START Records to process
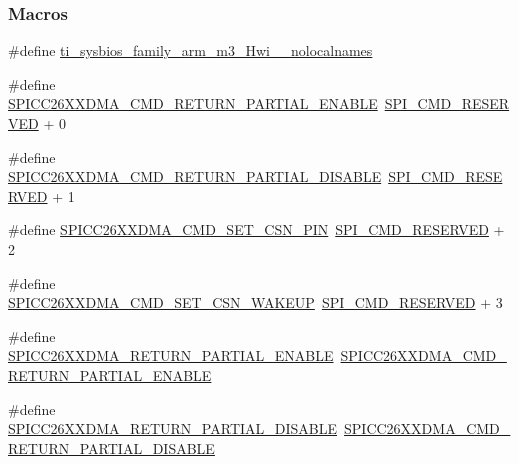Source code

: \subsubsection*{Macros}
\begin{DoxyCompactItemize}
\item 
\#define \hyperlink{_s_p_i_c_c26_x_x_d_m_a_8h_aaa17ecf48f5762e2e1bdb0bab8aacf0c}{ti\+\_\+sysbios\+\_\+family\+\_\+arm\+\_\+m3\+\_\+\+Hwi\+\_\+\+\_\+nolocalnames}
\item 
\#define \hyperlink{_s_p_i_c_c26_x_x_d_m_a_8h_a348d271d5ad295c5e049e78d745c57e1}{S\+P\+I\+C\+C26\+X\+X\+D\+M\+A\+\_\+\+C\+M\+D\+\_\+\+R\+E\+T\+U\+R\+N\+\_\+\+P\+A\+R\+T\+I\+A\+L\+\_\+\+E\+N\+A\+B\+L\+E}~\hyperlink{_s_p_i_8h_a3d23d16525ee76f77276472d8dea80b0}{S\+P\+I\+\_\+\+C\+M\+D\+\_\+\+R\+E\+S\+E\+R\+V\+E\+D} + 0
\item 
\#define \hyperlink{_s_p_i_c_c26_x_x_d_m_a_8h_aff8de4036abcdb2903cb5280120c30b4}{S\+P\+I\+C\+C26\+X\+X\+D\+M\+A\+\_\+\+C\+M\+D\+\_\+\+R\+E\+T\+U\+R\+N\+\_\+\+P\+A\+R\+T\+I\+A\+L\+\_\+\+D\+I\+S\+A\+B\+L\+E}~\hyperlink{_s_p_i_8h_a3d23d16525ee76f77276472d8dea80b0}{S\+P\+I\+\_\+\+C\+M\+D\+\_\+\+R\+E\+S\+E\+R\+V\+E\+D} + 1
\item 
\#define \hyperlink{_s_p_i_c_c26_x_x_d_m_a_8h_ab3ab03abd9ca073344acdcc6b442f9eb}{S\+P\+I\+C\+C26\+X\+X\+D\+M\+A\+\_\+\+C\+M\+D\+\_\+\+S\+E\+T\+\_\+\+C\+S\+N\+\_\+\+P\+I\+N}~\hyperlink{_s_p_i_8h_a3d23d16525ee76f77276472d8dea80b0}{S\+P\+I\+\_\+\+C\+M\+D\+\_\+\+R\+E\+S\+E\+R\+V\+E\+D} + 2
\item 
\#define \hyperlink{_s_p_i_c_c26_x_x_d_m_a_8h_ae07fd93964e63fc93795835eaa14b589}{S\+P\+I\+C\+C26\+X\+X\+D\+M\+A\+\_\+\+C\+M\+D\+\_\+\+S\+E\+T\+\_\+\+C\+S\+N\+\_\+\+W\+A\+K\+E\+U\+P}~\hyperlink{_s_p_i_8h_a3d23d16525ee76f77276472d8dea80b0}{S\+P\+I\+\_\+\+C\+M\+D\+\_\+\+R\+E\+S\+E\+R\+V\+E\+D} + 3
\item 
\#define \hyperlink{_s_p_i_c_c26_x_x_d_m_a_8h_a5d2c909f70c7093227d1b288354cef27}{S\+P\+I\+C\+C26\+X\+X\+D\+M\+A\+\_\+\+R\+E\+T\+U\+R\+N\+\_\+\+P\+A\+R\+T\+I\+A\+L\+\_\+\+E\+N\+A\+B\+L\+E}~\hyperlink{_s_p_i_c_c26_x_x_d_m_a_8h_a348d271d5ad295c5e049e78d745c57e1}{S\+P\+I\+C\+C26\+X\+X\+D\+M\+A\+\_\+\+C\+M\+D\+\_\+\+R\+E\+T\+U\+R\+N\+\_\+\+P\+A\+R\+T\+I\+A\+L\+\_\+\+E\+N\+A\+B\+L\+E}
\item 
\#define \hyperlink{_s_p_i_c_c26_x_x_d_m_a_8h_a6454ac0d2222d98114cf15a4a60367ca}{S\+P\+I\+C\+C26\+X\+X\+D\+M\+A\+\_\+\+R\+E\+T\+U\+R\+N\+\_\+\+P\+A\+R\+T\+I\+A\+L\+\_\+\+D\+I\+S\+A\+B\+L\+E}~\hyperlink{_s_p_i_c_c26_x_x_d_m_a_8h_aff8de4036abcdb2903cb5280120c30b4}{S\+P\+I\+C\+C26\+X\+X\+D\+M\+A\+\_\+\+C\+M\+D\+\_\+\+R\+E\+T\+U\+R\+N\+\_\+\+P\+A\+R\+T\+I\+A\+L\+\_\+\+D\+I\+S\+A\+B\+L\+E}

\end{DoxyCompactItemize}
END Records to process
Exercise directions —
Set down every record word for word and leave out the pictures.

Written reply —
Source code

: \subsubsection*{Macros}
\begin{DoxyCompactItemize}
\item 
\#define \hyperlink{_s_p_i_c_c26_x_x_d_m_a_8h_aaa17ecf48f5762e2e1bdb0bab8aacf0c}{ti\+\_\+sysbios\+\_\+family\+\_\+arm\+\_\+m3\+\_\+\+Hwi\+\_\+\+\_\+nolocalnames}
\item 
\#define \hyperlink{_s_p_i_c_c26_x_x_d_m_a_8h_a348d271d5ad295c5e049e78d745c57e1}{S\+P\+I\+C\+C26\+X\+X\+D\+M\+A\+\_\+\+C\+M\+D\+\_\+\+R\+E\+T\+U\+R\+N\+\_\+\+P\+A\+R\+T\+I\+A\+L\+\_\+\+E\+N\+A\+B\+L\+E}~\hyperlink{_s_p_i_8h_a3d23d16525ee76f77276472d8dea80b0}{S\+P\+I\+\_\+\+C\+M\+D\+\_\+\+R\+E\+S\+E\+R\+V\+E\+D} + 0
\item 
\#define \hyperlink{_s_p_i_c_c26_x_x_d_m_a_8h_aff8de4036abcdb2903cb5280120c30b4}{S\+P\+I\+C\+C26\+X\+X\+D\+M\+A\+\_\+\+C\+M\+D\+\_\+\+R\+E\+T\+U\+R\+N\+\_\+\+P\+A\+R\+T\+I\+A\+L\+\_\+\+D\+I\+S\+A\+B\+L\+E}~\hyperlink{_s_p_i_8h_a3d23d16525ee76f77276472d8dea80b0}{S\+P\+I\+\_\+\+C\+M\+D\+\_\+\+R\+E\+S\+E\+R\+V\+E\+D} + 1
\item 
\#define \hyperlink{_s_p_i_c_c26_x_x_d_m_a_8h_ab3ab03abd9ca073344acdcc6b442f9eb}{S\+P\+I\+C\+C26\+X\+X\+D\+M\+A\+\_\+\+C\+M\+D\+\_\+\+S\+E\+T\+\_\+\+C\+S\+N\+\_\+\+P\+I\+N}~\hyperlink{_s_p_i_8h_a3d23d16525ee76f77276472d8dea80b0}{S\+P\+I\+\_\+\+C\+M\+D\+\_\+\+R\+E\+S\+E\+R\+V\+E\+D} + 2
\item 
\#define \hyperlink{_s_p_i_c_c26_x_x_d_m_a_8h_ae07fd93964e63fc93795835eaa14b589}{S\+P\+I\+C\+C26\+X\+X\+D\+M\+A\+\_\+\+C\+M\+D\+\_\+\+S\+E\+T\+\_\+\+C\+S\+N\+\_\+\+W\+A\+K\+E\+U\+P}~\hyperlink{_s_p_i_8h_a3d23d16525ee76f77276472d8dea80b0}{S\+P\+I\+\_\+\+C\+M\+D\+\_\+\+R\+E\+S\+E\+R\+V\+E\+D} + 3
\item 
\#define \hyperlink{_s_p_i_c_c26_x_x_d_m_a_8h_a5d2c909f70c7093227d1b288354cef27}{S\+P\+I\+C\+C26\+X\+X\+D\+M\+A\+\_\+\+R\+E\+T\+U\+R\+N\+\_\+\+P\+A\+R\+T\+I\+A\+L\+\_\+\+E\+N\+A\+B\+L\+E}~\hyperlink{_s_p_i_c_c26_x_x_d_m_a_8h_a348d271d5ad295c5e049e78d745c57e1}{S\+P\+I\+C\+C26\+X\+X\+D\+M\+A\+\_\+\+C\+M\+D\+\_\+\+R\+E\+T\+U\+R\+N\+\_\+\+P\+A\+R\+T\+I\+A\+L\+\_\+\+E\+N\+A\+B\+L\+E}
\item 
\#define \hyperlink{_s_p_i_c_c26_x_x_d_m_a_8h_a6454ac0d2222d98114cf15a4a60367ca}{S\+P\+I\+C\+C26\+X\+X\+D\+M\+A\+\_\+\+R\+E\+T\+U\+R\+N\+\_\+\+P\+A\+R\+T\+I\+A\+L\+\_\+\+D\+I\+S\+A\+B\+L\+E}~\hyperlink{_s_p_i_c_c26_x_x_d_m_a_8h_aff8de4036abcdb2903cb5280120c30b4}{S\+P\+I\+C\+C26\+X\+X\+D\+M\+A\+\_\+\+C\+M\+D\+\_\+\+R\+E\+T\+U\+R\+N\+\_\+\+P\+A\+R\+T\+I\+A\+L\+\_\+\+D\+I\+S\+A\+B\+L\+E}

\end{DoxyCompactItemize}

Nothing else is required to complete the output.